[Saved data entries]
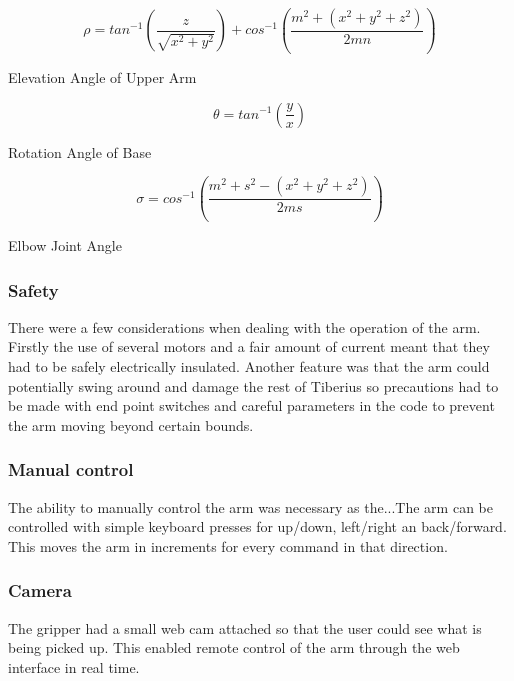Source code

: \begin{capequ}[!htb]
\begin{center}
\begin{equation}
\rho = tan^{-1}\left ( \frac{z}{\sqrt{{x^{2}+y^{2}}}} \right )+ cos^{-1}\left ( \frac{m^{2}+(x^{2}+y^{2}+z^{2})}{2mn} \right )
\end{equation}
\caption{Elevation Angle of Upper Arm}
\label{Equation3}
\end{center}
\end{capequ}

\begin{capequ}[!htb]
\begin{center}
\begin{equation}
\theta = tan^{-1}\left (  \frac{y}{x}\right )
\end{equation}
\caption{Rotation Angle of Base}
\label{Equation4}
\end{center}
\end{capequ}

\begin{capequ}[!htb]
\begin{center}
\begin{equation}
\sigma = cos^{-1}\left (\frac{m^{2}+s^{2}-(x^{2}+y^{2}+z^{2})}{2ms} \right )
\end{equation}
\caption{Elbow Joint Angle}
\label{Equation5}
\end{center}
\end{capequ}

\subsubsection{Safety}
There were a few considerations when dealing with the operation of the arm.  Firstly the use of several motors and a fair amount of current meant that they had to be safely electrically insulated.
Another feature was that the arm could potentially swing around and damage the rest of Tiberius so precautions had to be made with end point switches and careful parameters in the code to prevent the arm moving beyond certain bounds.

\subsubsection{Manual control}
The ability to manually control the arm was necessary as the...The arm can be controlled with simple keyboard presses for up/down, left/right an back/forward.
This moves the arm in increments for every command in that direction.

\subsubsection{Camera}
The gripper had a small web cam attached so that the user could see what is being picked up.
This enabled remote control of the arm through the web interface in real time.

Problem statement
Gather and copy every line of the data in which the string "label" is found.

Task response
\label{Equation3}
\label{Equation4}
\label{Equation5}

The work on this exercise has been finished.